Go through the entries and write each one out again unchanged.
========
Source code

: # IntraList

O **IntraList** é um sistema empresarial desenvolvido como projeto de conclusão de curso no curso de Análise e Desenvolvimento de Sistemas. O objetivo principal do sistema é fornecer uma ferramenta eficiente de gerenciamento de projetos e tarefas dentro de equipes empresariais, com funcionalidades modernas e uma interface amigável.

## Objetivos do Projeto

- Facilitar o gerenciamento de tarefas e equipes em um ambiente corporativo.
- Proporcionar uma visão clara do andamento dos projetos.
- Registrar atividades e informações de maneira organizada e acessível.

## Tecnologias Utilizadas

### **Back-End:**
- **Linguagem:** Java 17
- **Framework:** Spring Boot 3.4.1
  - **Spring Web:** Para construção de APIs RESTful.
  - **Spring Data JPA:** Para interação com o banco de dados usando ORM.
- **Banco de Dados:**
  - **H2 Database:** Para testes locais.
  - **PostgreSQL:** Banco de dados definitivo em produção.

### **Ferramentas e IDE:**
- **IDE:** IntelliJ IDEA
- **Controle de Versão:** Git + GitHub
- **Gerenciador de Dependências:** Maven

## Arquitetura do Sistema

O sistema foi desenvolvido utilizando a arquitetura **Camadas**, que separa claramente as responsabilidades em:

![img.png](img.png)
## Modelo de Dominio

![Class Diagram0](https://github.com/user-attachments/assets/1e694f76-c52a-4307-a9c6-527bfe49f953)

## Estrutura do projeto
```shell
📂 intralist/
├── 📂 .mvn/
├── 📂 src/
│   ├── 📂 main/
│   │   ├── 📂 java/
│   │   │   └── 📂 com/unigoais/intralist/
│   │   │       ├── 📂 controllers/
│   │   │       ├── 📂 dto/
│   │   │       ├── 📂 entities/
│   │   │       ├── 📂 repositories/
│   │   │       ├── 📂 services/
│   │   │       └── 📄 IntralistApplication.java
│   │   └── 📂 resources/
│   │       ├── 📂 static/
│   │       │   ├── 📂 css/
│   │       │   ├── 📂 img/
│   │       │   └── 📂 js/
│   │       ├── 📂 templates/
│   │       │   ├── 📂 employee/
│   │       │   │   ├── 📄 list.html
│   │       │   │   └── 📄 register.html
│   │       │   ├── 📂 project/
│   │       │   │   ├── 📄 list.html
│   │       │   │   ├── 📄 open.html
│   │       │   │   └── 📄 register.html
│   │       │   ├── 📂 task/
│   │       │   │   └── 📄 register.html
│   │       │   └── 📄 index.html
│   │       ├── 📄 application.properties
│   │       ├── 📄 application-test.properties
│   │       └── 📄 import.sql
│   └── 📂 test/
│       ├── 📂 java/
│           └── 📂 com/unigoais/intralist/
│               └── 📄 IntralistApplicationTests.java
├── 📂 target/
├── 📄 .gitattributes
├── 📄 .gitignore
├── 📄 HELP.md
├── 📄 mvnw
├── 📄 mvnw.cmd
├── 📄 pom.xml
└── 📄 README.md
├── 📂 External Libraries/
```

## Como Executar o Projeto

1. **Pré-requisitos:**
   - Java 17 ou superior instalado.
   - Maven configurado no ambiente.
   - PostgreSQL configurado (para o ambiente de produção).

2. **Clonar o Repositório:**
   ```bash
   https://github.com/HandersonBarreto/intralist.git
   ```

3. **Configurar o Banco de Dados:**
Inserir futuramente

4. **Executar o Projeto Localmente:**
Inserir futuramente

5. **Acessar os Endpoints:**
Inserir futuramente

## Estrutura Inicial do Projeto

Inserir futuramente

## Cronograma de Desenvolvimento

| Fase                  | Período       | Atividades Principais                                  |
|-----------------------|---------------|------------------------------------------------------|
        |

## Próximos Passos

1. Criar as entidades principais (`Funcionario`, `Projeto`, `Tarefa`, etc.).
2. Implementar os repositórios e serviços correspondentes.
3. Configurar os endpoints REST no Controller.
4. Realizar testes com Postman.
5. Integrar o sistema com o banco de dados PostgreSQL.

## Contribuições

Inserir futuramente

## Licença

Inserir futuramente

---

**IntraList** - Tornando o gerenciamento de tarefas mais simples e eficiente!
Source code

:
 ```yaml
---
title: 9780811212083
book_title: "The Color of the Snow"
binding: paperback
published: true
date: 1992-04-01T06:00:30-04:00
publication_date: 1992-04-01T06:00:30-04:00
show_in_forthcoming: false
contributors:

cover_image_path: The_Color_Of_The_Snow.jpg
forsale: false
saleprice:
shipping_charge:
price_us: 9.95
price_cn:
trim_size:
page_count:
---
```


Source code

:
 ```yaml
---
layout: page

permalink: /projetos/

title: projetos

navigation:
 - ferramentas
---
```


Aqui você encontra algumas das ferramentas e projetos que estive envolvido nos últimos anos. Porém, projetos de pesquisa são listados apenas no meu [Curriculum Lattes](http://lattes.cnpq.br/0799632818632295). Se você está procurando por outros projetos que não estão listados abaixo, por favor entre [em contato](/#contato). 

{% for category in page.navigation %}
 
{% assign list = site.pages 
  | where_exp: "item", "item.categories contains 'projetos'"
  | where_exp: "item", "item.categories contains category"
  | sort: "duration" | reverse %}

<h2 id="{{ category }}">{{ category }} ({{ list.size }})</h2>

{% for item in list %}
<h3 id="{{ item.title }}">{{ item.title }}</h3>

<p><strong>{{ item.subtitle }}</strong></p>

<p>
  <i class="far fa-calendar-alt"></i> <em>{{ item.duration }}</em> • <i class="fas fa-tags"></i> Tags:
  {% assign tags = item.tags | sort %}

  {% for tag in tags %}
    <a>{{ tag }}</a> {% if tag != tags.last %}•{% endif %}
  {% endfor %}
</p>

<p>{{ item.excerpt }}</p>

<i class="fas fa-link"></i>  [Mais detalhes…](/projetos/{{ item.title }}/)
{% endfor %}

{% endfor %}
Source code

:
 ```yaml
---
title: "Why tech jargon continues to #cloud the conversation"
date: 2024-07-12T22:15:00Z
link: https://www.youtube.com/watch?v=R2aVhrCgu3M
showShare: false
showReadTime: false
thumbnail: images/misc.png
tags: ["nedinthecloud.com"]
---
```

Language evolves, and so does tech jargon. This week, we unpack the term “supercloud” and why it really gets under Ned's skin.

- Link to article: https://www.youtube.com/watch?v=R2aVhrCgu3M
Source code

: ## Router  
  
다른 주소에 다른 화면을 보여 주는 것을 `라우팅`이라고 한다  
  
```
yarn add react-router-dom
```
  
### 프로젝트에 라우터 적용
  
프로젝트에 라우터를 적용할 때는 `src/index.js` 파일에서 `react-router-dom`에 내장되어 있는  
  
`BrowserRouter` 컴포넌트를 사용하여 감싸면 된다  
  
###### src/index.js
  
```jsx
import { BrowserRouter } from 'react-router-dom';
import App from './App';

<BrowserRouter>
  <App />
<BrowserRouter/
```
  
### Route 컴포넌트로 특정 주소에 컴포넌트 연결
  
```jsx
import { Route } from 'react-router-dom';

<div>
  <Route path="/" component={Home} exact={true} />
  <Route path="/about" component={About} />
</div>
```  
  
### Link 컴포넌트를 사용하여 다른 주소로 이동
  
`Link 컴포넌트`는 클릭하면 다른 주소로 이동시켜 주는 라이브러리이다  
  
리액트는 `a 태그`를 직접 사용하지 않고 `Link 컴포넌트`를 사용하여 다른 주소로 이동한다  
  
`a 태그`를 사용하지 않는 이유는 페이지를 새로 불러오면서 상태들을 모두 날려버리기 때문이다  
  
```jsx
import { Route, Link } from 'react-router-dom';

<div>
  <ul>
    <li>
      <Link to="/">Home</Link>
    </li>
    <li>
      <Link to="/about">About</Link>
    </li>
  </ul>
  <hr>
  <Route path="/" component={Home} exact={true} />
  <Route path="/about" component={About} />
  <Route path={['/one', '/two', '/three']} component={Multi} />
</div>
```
========
Task answer:
Source code

: # IntraList

O **IntraList** é um sistema empresarial desenvolvido como projeto de conclusão de curso no curso de Análise e Desenvolvimento de Sistemas. O objetivo principal do sistema é fornecer uma ferramenta eficiente de gerenciamento de projetos e tarefas dentro de equipes empresariais, com funcionalidades modernas e uma interface amigável.

## Objetivos do Projeto

- Facilitar o gerenciamento de tarefas e equipes em um ambiente corporativo.
- Proporcionar uma visão clara do andamento dos projetos.
- Registrar atividades e informações de maneira organizada e acessível.

## Tecnologias Utilizadas

### **Back-End:**
- **Linguagem:** Java 17
- **Framework:** Spring Boot 3.4.1
  - **Spring Web:** Para construção de APIs RESTful.
  - **Spring Data JPA:** Para interação com o banco de dados usando ORM.
- **Banco de Dados:**
  - **H2 Database:** Para testes locais.
  - **PostgreSQL:** Banco de dados definitivo em produção.

### **Ferramentas e IDE:**
- **IDE:** IntelliJ IDEA
- **Controle de Versão:** Git + GitHub
- **Gerenciador de Dependências:** Maven

## Arquitetura do Sistema

O sistema foi desenvolvido utilizando a arquitetura **Camadas**, que separa claramente as responsabilidades em:

![img.png](img.png)
## Modelo de Dominio

![Class Diagram0](https://github.com/user-attachments/assets/1e694f76-c52a-4307-a9c6-527bfe49f953)

## Estrutura do projeto
```shell
📂 intralist/
├── 📂 .mvn/
├── 📂 src/
│   ├── 📂 main/
│   │   ├── 📂 java/
│   │   │   └── 📂 com/unigoais/intralist/
│   │   │       ├── 📂 controllers/
│   │   │       ├── 📂 dto/
│   │   │       ├── 📂 entities/
│   │   │       ├── 📂 repositories/
│   │   │       ├── 📂 services/
│   │   │       └── 📄 IntralistApplication.java
│   │   └── 📂 resources/
│   │       ├── 📂 static/
│   │       │   ├── 📂 css/
│   │       │   ├── 📂 img/
│   │       │   └── 📂 js/
│   │       ├── 📂 templates/
│   │       │   ├── 📂 employee/
│   │       │   │   ├── 📄 list.html
│   │       │   │   └── 📄 register.html
│   │       │   ├── 📂 project/
│   │       │   │   ├── 📄 list.html
│   │       │   │   ├── 📄 open.html
│   │       │   │   └── 📄 register.html
│   │       │   ├── 📂 task/
│   │       │   │   └── 📄 register.html
│   │       │   └── 📄 index.html
│   │       ├── 📄 application.properties
│   │       ├── 📄 application-test.properties
│   │       └── 📄 import.sql
│   └── 📂 test/
│       ├── 📂 java/
│           └── 📂 com/unigoais/intralist/
│               └── 📄 IntralistApplicationTests.java
├── 📂 target/
├── 📄 .gitattributes
├── 📄 .gitignore
├── 📄 HELP.md
├── 📄 mvnw
├── 📄 mvnw.cmd
├── 📄 pom.xml
└── 📄 README.md
├── 📂 External Libraries/
```

## Como Executar o Projeto

1. **Pré-requisitos:**
   - Java 17 ou superior instalado.
   - Maven configurado no ambiente.
   - PostgreSQL configurado (para o ambiente de produção).

2. **Clonar o Repositório:**
   ```bash
   https://github.com/HandersonBarreto/intralist.git
   ```

3. **Configurar o Banco de Dados:**
Inserir futuramente

4. **Executar o Projeto Localmente:**
Inserir futuramente

5. **Acessar os Endpoints:**
Inserir futuramente

## Estrutura Inicial do Projeto

Inserir futuramente

## Cronograma de Desenvolvimento

| Fase                  | Período       | Atividades Principais                                  |
|-----------------------|---------------|------------------------------------------------------|
        |

## Próximos Passos

1. Criar as entidades principais (`Funcionario`, `Projeto`, `Tarefa`, etc.).
2. Implementar os repositórios e serviços correspondentes.
3. Configurar os endpoints REST no Controller.
4. Realizar testes com Postman.
5. Integrar o sistema com o banco de dados PostgreSQL.

## Contribuições

Inserir futuramente

## Licença

Inserir futuramente

---

**IntraList** - Tornando o gerenciamento de tarefas mais simples e eficiente!
Source code

:
 ```yaml
---
title: 9780811212083
book_title: "The Color of the Snow"
binding: paperback
published: true
date: 1992-04-01T06:00:30-04:00
publication_date: 1992-04-01T06:00:30-04:00
show_in_forthcoming: false
contributors:

cover_image_path: The_Color_Of_The_Snow.jpg
forsale: false
saleprice:
shipping_charge:
price_us: 9.95
price_cn:
trim_size:
page_count:
---
```


Source code

:
 ```yaml
---
layout: page

permalink: /projetos/

title: projetos

navigation:
 - ferramentas
---
```


Aqui você encontra algumas das ferramentas e projetos que estive envolvido nos últimos anos. Porém, projetos de pesquisa são listados apenas no meu [Curriculum Lattes](http://lattes.cnpq.br/0799632818632295). Se você está procurando por outros projetos que não estão listados abaixo, por favor entre [em contato](/#contato). 

{% for category in page.navigation %}
 
{% assign list = site.pages 
  | where_exp: "item", "item.categories contains 'projetos'"
  | where_exp: "item", "item.categories contains category"
  | sort: "duration" | reverse %}

<h2 id="{{ category }}">{{ category }} ({{ list.size }})</h2>

{% for item in list %}
<h3 id="{{ item.title }}">{{ item.title }}</h3>

<p><strong>{{ item.subtitle }}</strong></p>

<p>
  <i class="far fa-calendar-alt"></i> <em>{{ item.duration }}</em> • <i class="fas fa-tags"></i> Tags:
  {% assign tags = item.tags | sort %}

  {% for tag in tags %}
    <a>{{ tag }}</a> {% if tag != tags.last %}•{% endif %}
  {% endfor %}
</p>

<p>{{ item.excerpt }}</p>

<i class="fas fa-link"></i>  [Mais detalhes…](/projetos/{{ item.title }}/)
{% endfor %}

{% endfor %}
Source code

:
 ```yaml
---
title: "Why tech jargon continues to #cloud the conversation"
date: 2024-07-12T22:15:00Z
link: https://www.youtube.com/watch?v=R2aVhrCgu3M
showShare: false
showReadTime: false
thumbnail: images/misc.png
tags: ["nedinthecloud.com"]
---
```

Language evolves, and so does tech jargon. This week, we unpack the term “supercloud” and why it really gets under Ned's skin.

- Link to article: https://www.youtube.com/watch?v=R2aVhrCgu3M
Source code

: ## Router  
  
다른 주소에 다른 화면을 보여 주는 것을 `라우팅`이라고 한다  
  
```
yarn add react-router-dom
```
  
### 프로젝트에 라우터 적용
  
프로젝트에 라우터를 적용할 때는 `src/index.js` 파일에서 `react-router-dom`에 내장되어 있는  
  
`BrowserRouter` 컴포넌트를 사용하여 감싸면 된다  
  
###### src/index.js
  
```jsx
import { BrowserRouter } from 'react-router-dom';
import App from './App';

<BrowserRouter>
  <App />
<BrowserRouter/
```
  
### Route 컴포넌트로 특정 주소에 컴포넌트 연결
  
```jsx
import { Route } from 'react-router-dom';

<div>
  <Route path="/" component={Home} exact={true} />
  <Route path="/about" component={About} />
</div>
```  
  
### Link 컴포넌트를 사용하여 다른 주소로 이동
  
`Link 컴포넌트`는 클릭하면 다른 주소로 이동시켜 주는 라이브러리이다  
  
리액트는 `a 태그`를 직접 사용하지 않고 `Link 컴포넌트`를 사용하여 다른 주소로 이동한다  
  
`a 태그`를 사용하지 않는 이유는 페이지를 새로 불러오면서 상태들을 모두 날려버리기 때문이다  
  
```jsx
import { Route, Link } from 'react-router-dom';

<div>
  <ul>
    <li>
      <Link to="/">Home</Link>
    </li>
    <li>
      <Link to="/about">About</Link>
    </li>
  </ul>
  <hr>
  <Route path="/" component={Home} exact={true} />
  <Route path="/about" component={About} />
  <Route path={['/one', '/two', '/three']} component={Multi} />
</div>
```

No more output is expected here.